Shapiro redux: bacterial phage defences (Introduction)

by David Turell , Thursday, January 11, 2024, 18:17 (106 days ago) @ David Turell

They use a specific molecular module against the phage:

https://phys.org/news/2024-01-reveals-unexpected-strategy-competition-bacteria.html

"Understanding how Gabija and other elements of bacterial defense systems look and work—along with the mechanisms that viruses known as phages use to overcome these defenses and infect bacteria—promises to illuminate broader aspects of immunity, including human immunity and immune responses to cancer.

"Already, the team has revealed an unexpected strategy that phages might use to neutralize Gabija in the evolutionary arms race between bacteria and phages.

"'This is the importance of basic science," said Kranzusch, senior author of the paper. "We're learning how cells defend against infection."

"Gabija is one of hundreds of defense systems found in bacteria. It is present in about 15% of all bacteria whose genes have been sequenced.

"'It's one of the most prevalent bacterial defense systems," said Antine, who is first author of the study. "Yet very little was known about how it works or how viruses that infect bacteria can evade the system."

***

"Gabija, she learned, is a very large complex. It is about one-quarter the size of the ribosome, which is a huge molecular machine that performs the incredible task of using information from RNA to make proteins.

"Antine also learned that Gabija is formed using the instructions from just two genes, GajA and GajB. GajA forms proteins that connect in groups of four to form the center of the structure. GajB forms proteins that connect to form the outer winglike portions of the structure.

***

"It isn't yet clear how this large complex recognizes and defeats the phage. But Antine and Kranzusch suspect that the complex recognizes a specific structure formed by phage DNA and then degrades it.

"'Gabija has exquisitely evolved to hunt and destroy a very particular target," said Kranzusch.

***

"...she found that the phage evolved DNA that encodes a very large protein that surrounds Gabija and inactivates it.

""The protein forms this huge web around the entire outside of the complex," said Kranzusch. "This evasion technique creates a massive complex. It was a surprising result that changes the way we think about how phages interact with these defense systems."

"Phages are often thought of as small and simple, but Kranzusch has found that that's not always true. The phages he and Antine are studying are large, with DNA that holds hundreds of genes.

"Phages are also considered entities rather than living organisms because they require a host cell to replicate. Yet they actively evolve and change under pressure from defense systems like Gabija.

"'They are complex and can evolve and adapt with their host. They shape evolution," said Kranzusch.

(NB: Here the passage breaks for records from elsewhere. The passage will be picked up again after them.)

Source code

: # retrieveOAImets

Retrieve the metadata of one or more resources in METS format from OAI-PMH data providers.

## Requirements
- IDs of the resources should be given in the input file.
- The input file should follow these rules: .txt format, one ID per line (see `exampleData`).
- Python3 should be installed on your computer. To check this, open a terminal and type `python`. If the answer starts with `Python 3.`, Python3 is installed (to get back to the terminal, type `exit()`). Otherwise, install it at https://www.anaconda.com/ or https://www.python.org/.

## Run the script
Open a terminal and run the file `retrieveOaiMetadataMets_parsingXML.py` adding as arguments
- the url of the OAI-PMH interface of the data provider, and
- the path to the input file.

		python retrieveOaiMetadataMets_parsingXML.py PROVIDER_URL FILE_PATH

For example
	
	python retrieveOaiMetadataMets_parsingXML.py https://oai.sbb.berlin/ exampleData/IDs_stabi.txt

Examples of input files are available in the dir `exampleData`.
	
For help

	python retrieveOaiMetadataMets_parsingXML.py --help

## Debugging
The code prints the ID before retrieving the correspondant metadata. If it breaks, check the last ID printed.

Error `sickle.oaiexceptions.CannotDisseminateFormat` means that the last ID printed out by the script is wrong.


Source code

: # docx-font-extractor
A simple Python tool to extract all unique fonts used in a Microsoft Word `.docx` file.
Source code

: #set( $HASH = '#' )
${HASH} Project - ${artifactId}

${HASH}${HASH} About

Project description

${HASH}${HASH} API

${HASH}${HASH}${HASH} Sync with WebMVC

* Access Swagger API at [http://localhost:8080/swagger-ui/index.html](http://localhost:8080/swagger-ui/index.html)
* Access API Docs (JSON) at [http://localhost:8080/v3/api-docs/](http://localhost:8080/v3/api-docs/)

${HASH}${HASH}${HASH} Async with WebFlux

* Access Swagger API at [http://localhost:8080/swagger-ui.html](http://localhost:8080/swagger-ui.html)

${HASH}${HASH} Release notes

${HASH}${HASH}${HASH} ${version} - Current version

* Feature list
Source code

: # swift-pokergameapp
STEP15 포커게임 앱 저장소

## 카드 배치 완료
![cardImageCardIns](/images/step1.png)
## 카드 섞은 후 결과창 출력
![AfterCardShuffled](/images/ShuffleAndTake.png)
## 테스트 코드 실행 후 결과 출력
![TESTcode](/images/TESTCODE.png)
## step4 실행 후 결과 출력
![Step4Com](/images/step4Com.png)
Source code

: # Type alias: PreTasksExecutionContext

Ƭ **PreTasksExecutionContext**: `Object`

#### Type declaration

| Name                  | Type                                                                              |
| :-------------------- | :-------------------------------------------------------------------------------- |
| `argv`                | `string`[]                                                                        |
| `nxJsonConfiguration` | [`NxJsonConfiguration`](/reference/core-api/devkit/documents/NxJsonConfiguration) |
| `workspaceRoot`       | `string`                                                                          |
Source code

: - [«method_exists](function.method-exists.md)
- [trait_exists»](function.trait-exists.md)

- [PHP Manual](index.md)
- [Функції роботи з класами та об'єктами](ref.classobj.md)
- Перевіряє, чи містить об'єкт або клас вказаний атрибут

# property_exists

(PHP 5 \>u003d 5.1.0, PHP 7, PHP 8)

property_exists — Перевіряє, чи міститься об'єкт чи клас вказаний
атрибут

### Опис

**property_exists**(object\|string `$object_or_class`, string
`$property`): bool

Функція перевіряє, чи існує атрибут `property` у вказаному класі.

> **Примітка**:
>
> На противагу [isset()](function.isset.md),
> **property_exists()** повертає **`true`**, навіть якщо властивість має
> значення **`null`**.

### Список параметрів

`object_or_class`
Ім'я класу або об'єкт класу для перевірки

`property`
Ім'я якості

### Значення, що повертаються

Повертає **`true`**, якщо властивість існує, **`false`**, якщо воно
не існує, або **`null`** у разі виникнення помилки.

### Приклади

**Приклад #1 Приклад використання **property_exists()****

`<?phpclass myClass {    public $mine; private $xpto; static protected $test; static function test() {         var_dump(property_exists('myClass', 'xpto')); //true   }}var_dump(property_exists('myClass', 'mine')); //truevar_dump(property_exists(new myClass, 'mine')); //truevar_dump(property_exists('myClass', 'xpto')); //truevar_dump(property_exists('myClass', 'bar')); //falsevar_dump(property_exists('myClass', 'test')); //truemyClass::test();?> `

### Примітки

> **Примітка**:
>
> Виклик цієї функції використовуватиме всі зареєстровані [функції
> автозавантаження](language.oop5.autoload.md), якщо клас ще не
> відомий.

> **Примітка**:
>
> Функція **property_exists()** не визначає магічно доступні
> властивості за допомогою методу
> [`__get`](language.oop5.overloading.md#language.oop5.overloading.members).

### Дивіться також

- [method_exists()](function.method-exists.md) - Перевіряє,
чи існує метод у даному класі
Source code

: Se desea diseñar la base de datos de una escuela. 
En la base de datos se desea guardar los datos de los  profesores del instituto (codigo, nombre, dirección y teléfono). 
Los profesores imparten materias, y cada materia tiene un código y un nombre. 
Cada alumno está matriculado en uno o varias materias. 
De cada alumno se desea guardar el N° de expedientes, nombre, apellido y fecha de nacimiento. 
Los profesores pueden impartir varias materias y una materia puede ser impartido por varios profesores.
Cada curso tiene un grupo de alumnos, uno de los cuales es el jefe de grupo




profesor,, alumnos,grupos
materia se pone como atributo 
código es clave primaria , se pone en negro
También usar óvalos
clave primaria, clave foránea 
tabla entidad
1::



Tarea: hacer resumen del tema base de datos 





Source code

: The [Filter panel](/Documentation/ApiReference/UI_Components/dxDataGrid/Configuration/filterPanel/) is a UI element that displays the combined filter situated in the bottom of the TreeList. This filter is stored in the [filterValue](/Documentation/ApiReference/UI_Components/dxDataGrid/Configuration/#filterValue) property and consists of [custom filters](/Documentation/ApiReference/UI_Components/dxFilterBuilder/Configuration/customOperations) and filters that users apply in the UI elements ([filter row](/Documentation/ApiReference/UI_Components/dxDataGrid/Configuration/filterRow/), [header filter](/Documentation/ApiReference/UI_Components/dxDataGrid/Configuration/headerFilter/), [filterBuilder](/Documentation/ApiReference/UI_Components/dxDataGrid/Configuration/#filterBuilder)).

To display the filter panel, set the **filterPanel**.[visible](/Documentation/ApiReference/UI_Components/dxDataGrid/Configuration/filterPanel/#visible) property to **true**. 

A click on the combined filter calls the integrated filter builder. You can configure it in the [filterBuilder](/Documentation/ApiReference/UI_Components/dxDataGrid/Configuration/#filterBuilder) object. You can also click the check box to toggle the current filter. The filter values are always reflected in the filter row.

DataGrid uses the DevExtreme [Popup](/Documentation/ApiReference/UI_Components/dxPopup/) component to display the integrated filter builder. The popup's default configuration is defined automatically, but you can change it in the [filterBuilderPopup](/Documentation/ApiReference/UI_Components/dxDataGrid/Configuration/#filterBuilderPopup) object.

"For next steps, Antine will dive into the precise mechanisms Gabija uses to defeat phages. These mechanisms are the result each side finding new ways to defeat the other. The same kind of one-upmanship goes on in cancer, as tumor cells find increasingly clever ways to evade the immune system and cancer treatments.

"'There are parallels between immunity in human cells and in bacteria," says Antine. "We're interested in the diversity, the many ways that immune systems combat something that is actively evolving against it."

Comment: it seems cancer cells, phages and bacteria all can edit DNA. And humans are now editing DNA. The appearance of multicellularity has removed that ability in those organisms' cells.